- North American cover art
- Developer: Crystal Dynamics
- Publisher: Eidos Interactive
- Designers: Noah Hughes Christopher Tremmel James Stiefelmaier
- Platform: Xbox
- Release: NA: November 6, 2001; EU: March 14, 2002; JP: May 30, 2002;
- Genre: Racing
- Modes: Single-player, multiplayer

= Mad Dash Racing =

2001 video game

Mad Dash Racing is a racing video game for the Xbox developed by Crystal Dynamics and published by Eidos Interactive. It was released 10 days before the Xbox even launched in November 2001. The video game features the voices of Billy West and Charles Martinet.

==Plot==
On a little island known as Trem Land, a crazed wizard named Hex plans to take over the world using red meteor chunks to power his device. He can't do this on his own so he forms a contest and invites a group of miscellaneous characters so that they can race each other across the island in search of the seven red meteor chunks. In return, Hex initially offers the winner a brand-new pig, until Sid (one of the playable contestants) states that according to the contract they signed, the winner would receive Hex's Magical Scepter. Hex reluctantly agrees and the contest begins. The player can play as several different characters, which fall into 3 separate categories of Bashers, Gliders, and Dashers - all of which have unique abilities that can allow access to short cuts throughout the map. As the player progresses, more of the characters can join the team and become playable.

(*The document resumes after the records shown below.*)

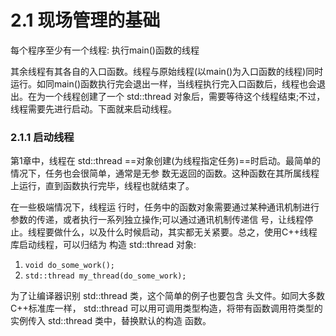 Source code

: # 2.1 现场管理的基础

每个程序至少有一个线程:
执行main()函数的线程

其余线程有其各自的入口函数。线程与原始线程(以main()为入口函数的线程)同时运行。如同main()函数执行完会退出一样，当线程执行完入口函数后，线程也会退出。在为一个线程创建了一个 std::thread 对象后，需要等待这个线程结束;不过，线程需要先进行启动。下面就来启动线程。

### 2.1.1 启动线程

第1章中，线程在 std::thread ==对象创建(为线程指定任务)==时启动。最简单的情况下，任务也会很简单，通常是无参 数无返回的函数。这种函数在其所属线程上运行，直到函数执行完毕，线程也就结束了。

在一些极端情况下，线程运 行时，任务中的函数对象需要通过某种通讯机制进行参数的传递，或者执行一系列独立操作;可以通过通讯机制传递信 号，让线程停止。线程要做什么，以及什么时候启动，其实都无关紧要。总之，使用C++线程库启动线程，可以归结为 构造 std::thread 对象:

1. `void do_some_work();`
2. `std::thread my_thread(do_some_work);`

为了让编译器识别 std::thread 类，这个简单的例子也要包含 <thread> 头文件。如同大多数C++标准库一样， std::thread 可以用可调用类型构造，将带有函数调用符类型的实例传入 std::thread 类中，替换默认的构造 函数。
  

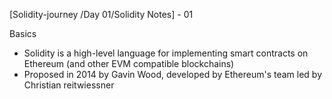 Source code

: [Solidity-journey /Day 01/Solidity Notes] - 01 

Basics 

- Solidity is a high-level language for implementing smart contracts on Ethereum (and other EVM compatible blockchains)
- Proposed in 2014 by Gavin Wood, developed by Ethereum's team led by Christian reitwiessner
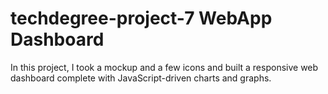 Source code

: # techdegree-project-7 WebApp Dashboard

In this project, I took a mockup and a few icons and built a responsive web dashboard complete with JavaScript-driven charts and graphs.
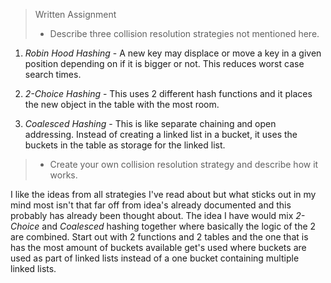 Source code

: >Written Assignment
>- Describe three collision resolution strategies not mentioned here.

1. *Robin Hood Hashing* - A new key may displace or move a key in a given position depending on if it is bigger or not. This reduces worst case search times.

2. *2-Choice Hashing* - This uses 2 different hash functions and it places the new object in the table with the most room.

3. *Coalesced Hashing* - This is like separate chaining and open addressing. Instead of creating a linked list in a bucket, it uses the buckets in the table as storage for the linked list.


>- Create your own collision resolution strategy and describe how it works.

I like the ideas from all strategies I've read about but what sticks out in my mind most isn't that far off from idea's already documented and this probably has already been thought about.  The idea I have would mix *2-Choice* and *Coalesced* hashing together where basically the logic of the 2 are combined. Start out with 2 functions and 2 tables and the one that is has the most amount of buckets available get's used where buckets are used as part of linked lists instead of a one bucket containing multiple linked lists.
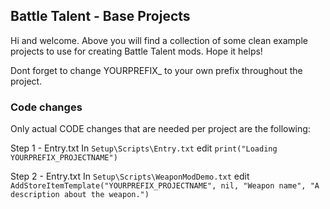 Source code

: ## Battle Talent - Base Projects

Hi and welcome. Above you will find a collection of some clean example projects to use for creating Battle Talent mods. Hope it helps!

Dont forget to change YOURPREFIX_ to your own prefix throughout the project.

### Code changes

Only actual CODE changes that are needed per project are the following:

Step 1 - Entry.txt
In `Setup\Scripts\Entry.txt` edit `print("Loading YOURPREFIX_PROJECTNAME")` 

Step 2 - Entry.txt
In `Setup\Scripts\WeaponModDemo.txt` edit `AddStoreItemTemplate("YOURPREFIX_PROJECTNAME", nil, "Weapon name", "A description about the weapon.")` 
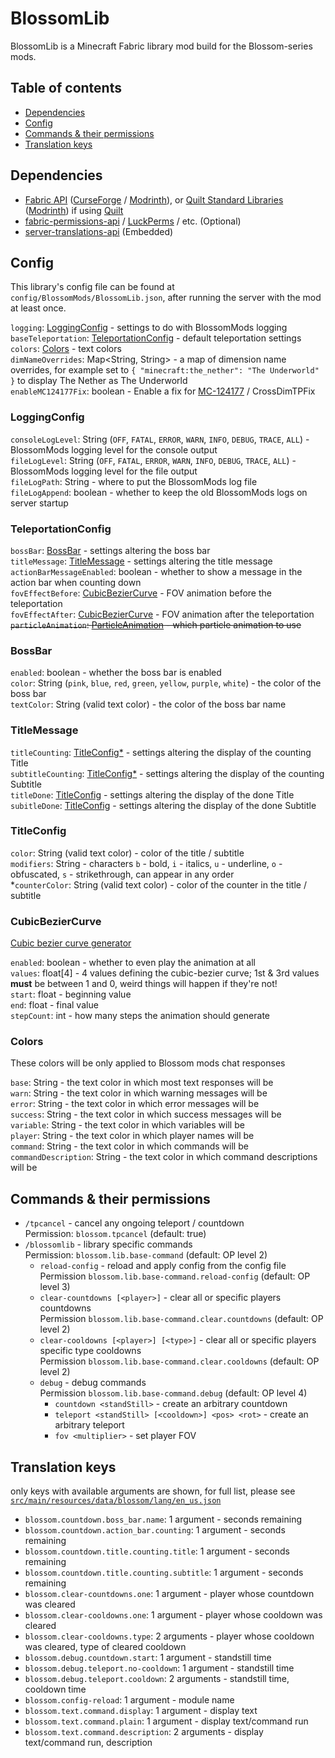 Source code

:# BlossomLib

BlossomLib is a Minecraft Fabric library mod build for the Blossom-series mods.

## Table of contents

- [Dependencies](#dependencies)
- [Config](#config)
- [Commands & their permissions](#commands--their-permissions)
- [Translation keys](#translation-keys)

## Dependencies

* [Fabric API](https://github.com/FabricMC/fabric/tree/1.18.2)
  ([CurseForge](https://www.curseforge.com/minecraft/mc-mods/fabric-api)
  / [Modrinth](https://modrinth.com/mod/fabric-api)),
  or [Quilt Standard Libraries](https://github.com/QuiltMC/quilt-standard-libraries) ([Modrinth](https://modrinth.com/mod/qsl))
  if using [Quilt](https://quiltmc.org/)
* [fabric-permissions-api](https://github.com/lucko/fabric-permissions-api) / [LuckPerms](https://luckperms.net/) /
  etc. (Optional)
* [server-translations-api](https://github.com/arthurbambou/Server-Translations) (Embedded)

## Config

This library's config file can be found at `config/BlossomMods/BlossomLib.json`, after running the server with
the mod at least once.

`logging`: [LoggingConfig](#loggingconfig) - settings to do with BlossomMods logging  
`baseTeleportation`: [TeleportationConfig](#teleportationconfig) - default teleportation settings  
`colors`: [Colors](#colors) - text colors  
`dimNameOverrides`: Map<String, String> - a map of dimension name overrides, for example set to
`{ "minecraft:the_nether": "The Underworld" }` to display The Nether as The Underworld  
`enableMC124177Fix`: boolean - Enable a fix for [MC-124177](https://bugs.mojang.com/browse/MC-124177) / CrossDimTPFix

### LoggingConfig

`consoleLogLevel`: String (`OFF`, `FATAL`, `ERROR`, `WARN`, `INFO`, `DEBUG`, `TRACE`, `ALL`) - BlossomMods logging level
for the console output  
`fileLogLevel`: String (`OFF`, `FATAL`, `ERROR`, `WARN`, `INFO`, `DEBUG`, `TRACE`, `ALL`) - BlossomMods logging level
for the file output  
`fileLogPath`: String - where to put the BlossomMods log file  
`fileLogAppend`: boolean - whether to keep the old BlossomMods logs on server startup

### TeleportationConfig

`bossBar`: [BossBar](#bossbar) - settings altering the boss bar  
`titleMessage`: [TitleMessage](#titlemessage) - settings altering the title message  
`actionBarMessageEnabled`: boolean - whether to show a message in the action bar when counting down  
`fovEffectBefore`: [CubicBezierCurve](#cubicbeziercurve) - FOV animation before the teleportation  
`fovEffectAfter`: [CubicBezierCurve](#cubicbeziercurve) - FOV animation after the teleportation  
~~`particleAnimation`: [ParticleAnimation]() - which particle animation to use~~

### BossBar

`enabled`: boolean - whether the boss bar is enabled  
`color`: String (`pink`, `blue`, `red`, `green`, `yellow`, `purple`, `white`) - the color of the boss bar    
`textColor`: String (valid text color) - the color of the boss bar name

### TitleMessage

`titleCounting`: [TitleConfig*](#titleconfig) - settings altering the display of the counting Title  
`subtitleCounting`: [TitleConfig*](#titleconfig) - settings altering the display of the counting Subtitle  
`titleDone`: [TitleConfig](#titleconfig) - settings altering the display of the done Title  
`subitleDone`: [TitleConfig](#titleconfig) - settings altering the display of the done Subtitle

### TitleConfig

`color`: String (valid text color) - color of the title / subtitle  
`modifiers`: String - characters `b` - bold, `i` - italics, `u` - underline, `o` - obfuscated, `s` - strikethrough, can
appear in any order  
*`counterColor`: String (valid text color) - color of the counter in the title / subtitle

### CubicBezierCurve

[Cubic bezier curve generator](https://cubic-bezier.com/)

`enabled`: boolean - whether to even play the animation at all  
`values`: float\[4] - 4 values defining the cubic-bezier curve; 1st & 3rd values **must** be between 1 and 0, weird
things will happen if they're not!  
`start`: float - beginning value  
`end`: float - final value  
`stepCount`: int - how many steps the animation should generate

### Colors

These colors will be only applied to Blossom mods chat responses

`base`: String - the text color in which most text responses will be  
`warn`: String - the text color in which warning messages will be  
`error`: String - the text color in which error messages will be  
`success`: String - the text color in which success messages will be  
`variable`: String - the text color in which variables will be  
`player`: String - the text color in which player names will be  
`command`: String - the text color in which commands will be  
`commandDescription`: String - the text color in which command descriptions will be

## Commands & their permissions

- `/tpcancel` - cancel any ongoing teleport / countdown  
  Permission: `blossom.tpcancel` (default: true)
- `/blossomlib` - library specific commands  
  Permission: `blossom.lib.base-command` (default: OP level 2)
  - `reload-config` - reload and apply config from the config file  
    Permission `blossom.lib.base-command.reload-config` (default: OP level 3)
  - `clear-countdowns [<player>]` - clear all or specific players countdowns  
    Permission `blossom.lib.base-command.clear.countdowns` (default: OP level 2)
  - `clear-cooldowns [<player>] [<type>]` - clear all or specific players specific type cooldowns  
    Permission `blossom.lib.base-command.clear.cooldowns` (default: OP level 2)
  - `debug` - debug commands  
    Permission `blossom.lib.base-command.debug` (default: OP level 4)
    - `countdown <standStill>` - create an arbitrary countdown
    - `teleport <standStill> [<cooldown>] <pos> <rot>` - create an arbitrary teleport
    - `fov <multiplier>` - set player FOV

## Translation keys

only keys with available arguments are shown, for full list, please see
[`src/main/resources/data/blossom/lang/en_us.json`](src/main/resources/data/blossom/lang/en_us.json)

- `blossom.countdown.boss_bar.name`: 1 argument - seconds remaining
- `blossom.countdown.action_bar.counting`: 1 argument - seconds remaining
- `blossom.countdown.title.counting.title`: 1 argument - seconds remaining
- `blossom.countdown.title.counting.subtitle`: 1 argument - seconds remaining
- `blossom.clear-countdowns.one`: 1 argument - player whose countdown was cleared
- `blossom.clear-cooldowns.one`: 1 argument - player whose cooldown was cleared
- `blossom.clear-cooldowns.type`: 2 arguments - player whose cooldown was cleared, type of cleared cooldown
- `blossom.debug.countdown.start`: 1 argument - standstill time
- `blossom.debug.teleport.no-cooldown`: 1 argument - standstill time
- `blossom.debug.teleport.cooldown`: 2 arguments - standstill time, cooldown time
- `blossom.config-reload`: 1 argument - module name
- `blossom.text.command.display`: 1 argument - display text
- `blossom.text.command.plain`: 1 argument - display text/command run
- `blossom.text.command.description`: 2 arguments - display text/command run, description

After completing several races and collecting all seven red meteor chunks, Hex's real plan of world domination becomes clear and the player must race Hex to his machine and destroy it. Upon doing so, Hex's machine is hit with a blast from the aforementioned magical scepter and the device explodes as Hex's plans are foiled. Initially no one is harmed in the explosion, but as Hex begins to remark about getting out unscathed, his magical scepter falls nearby and transforms him into a pig. Immediately following this, Hex's minions place a 1st prize blue ribbon on the now pig-Hex and carry him and his scepter to the player's character as their prize. Upset, Hex vows that he will be back just before the game's end credits roll.

==Gameplay==
The Characters are split into four different groups: Bashers, Dashers, Gliders, and Bosses. Bashers are able to break through certain objects, Dashers are able to gain quick boosts and run up steep slops, Gliders are able to jump farther or glide, and Bosses are able to have all the powers. It is very similar to Sonic R and Running Wild. Players can collect 10 green meteor chunks and become a Tribrid. As a Tribrid players can have Bashers, Dashers and Gliders with just using one character. There are 9 tracks all together in the game. Different tracks have different settings. Numerous licensed music tracks were featured in the game.

==Reception==

The game received "mixed" reviews according to the review aggregation website Metacritic. NextGen said that the game is a hardcore cart racer despite its misleading cute and fuzzy look. In Japan, where the game was ported for release on May 30, 2002, Famitsu gave it a score of 28 out of 40. Dan Elektro of GamePro said, "for all its shiny visuals and four-player races, Mad Dash Racing elicits nothing more than a noncommittal shrug. The stars are animals without an anima, and as a result, it's just a rental." (Note: GamePro gave the game two 4/5 scores for graphics and control, 3/5 for sound, and 2.5/5 for fun factor.)

Aggregate score
| Aggregator | Score |
|---|---|
| Metacritic | 65/100 |

Review scores
| Publication | Score |
|---|---|
| Electronic Gaming Monthly | 5/10 |
| EP Daily | 7/10 |
| Famitsu | 28/40 |
| Game Informer | 6/10 |
| GameSpot | 7/10 |
| GameSpy | 78% |
| GameZone | 8/10 |
| IGN | 7.7/10 |
| Next Generation | 3/5 |
| Official Xbox Magazine (US) | 7.3/10 |

==See also==
- Gex, the main character of which is unlockable in Mad Dash Racing.
- Whiplash, a spin-off of Mad Dash Racing featuring Spanx the Weasel.